**Problem to work on:**
Repeat the records below verbatim.

**Entries shown:**
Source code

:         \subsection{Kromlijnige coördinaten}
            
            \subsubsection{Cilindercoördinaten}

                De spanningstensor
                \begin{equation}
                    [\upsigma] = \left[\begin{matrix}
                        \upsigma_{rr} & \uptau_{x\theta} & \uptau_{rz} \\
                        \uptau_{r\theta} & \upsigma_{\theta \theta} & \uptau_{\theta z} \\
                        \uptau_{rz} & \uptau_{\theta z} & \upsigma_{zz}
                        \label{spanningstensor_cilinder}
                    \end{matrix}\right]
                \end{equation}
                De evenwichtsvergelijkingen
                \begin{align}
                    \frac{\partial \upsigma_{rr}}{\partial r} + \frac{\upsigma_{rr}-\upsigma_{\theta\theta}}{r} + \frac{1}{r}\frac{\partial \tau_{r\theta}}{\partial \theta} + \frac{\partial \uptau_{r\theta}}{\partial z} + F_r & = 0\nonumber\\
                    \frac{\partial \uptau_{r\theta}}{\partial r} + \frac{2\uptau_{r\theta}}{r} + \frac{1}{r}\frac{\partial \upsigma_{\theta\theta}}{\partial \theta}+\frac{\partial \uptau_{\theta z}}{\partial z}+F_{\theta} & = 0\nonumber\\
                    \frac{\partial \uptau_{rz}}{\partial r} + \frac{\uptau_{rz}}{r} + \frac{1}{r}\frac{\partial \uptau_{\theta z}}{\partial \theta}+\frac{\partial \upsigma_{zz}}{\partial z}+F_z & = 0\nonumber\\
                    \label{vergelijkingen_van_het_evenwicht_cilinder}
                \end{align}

**Answer to this exercise:**
Source code

:         \subsection{Kromlijnige coördinaten}
            
            \subsubsection{Cilindercoördinaten}

                De spanningstensor
                \begin{equation}
                    [\upsigma] = \left[\begin{matrix}
                        \upsigma_{rr} & \uptau_{x\theta} & \uptau_{rz} \\
                        \uptau_{r\theta} & \upsigma_{\theta \theta} & \uptau_{\theta z} \\
                        \uptau_{rz} & \uptau_{\theta z} & \upsigma_{zz}
                        \label{spanningstensor_cilinder}
                    \end{matrix}\right]
                \end{equation}
                De evenwichtsvergelijkingen
                \begin{align}
                    \frac{\partial \upsigma_{rr}}{\partial r} + \frac{\upsigma_{rr}-\upsigma_{\theta\theta}}{r} + \frac{1}{r}\frac{\partial \tau_{r\theta}}{\partial \theta} + \frac{\partial \uptau_{r\theta}}{\partial z} + F_r & = 0\nonumber\\
                    \frac{\partial \uptau_{r\theta}}{\partial r} + \frac{2\uptau_{r\theta}}{r} + \frac{1}{r}\frac{\partial \upsigma_{\theta\theta}}{\partial \theta}+\frac{\partial \uptau_{\theta z}}{\partial z}+F_{\theta} & = 0\nonumber\\
                    \frac{\partial \uptau_{rz}}{\partial r} + \frac{\uptau_{rz}}{r} + \frac{1}{r}\frac{\partial \uptau_{\theta z}}{\partial \theta}+\frac{\partial \upsigma_{zz}}{\partial z}+F_z & = 0\nonumber\\
                    \label{vergelijkingen_van_het_evenwicht_cilinder}
                \end{align}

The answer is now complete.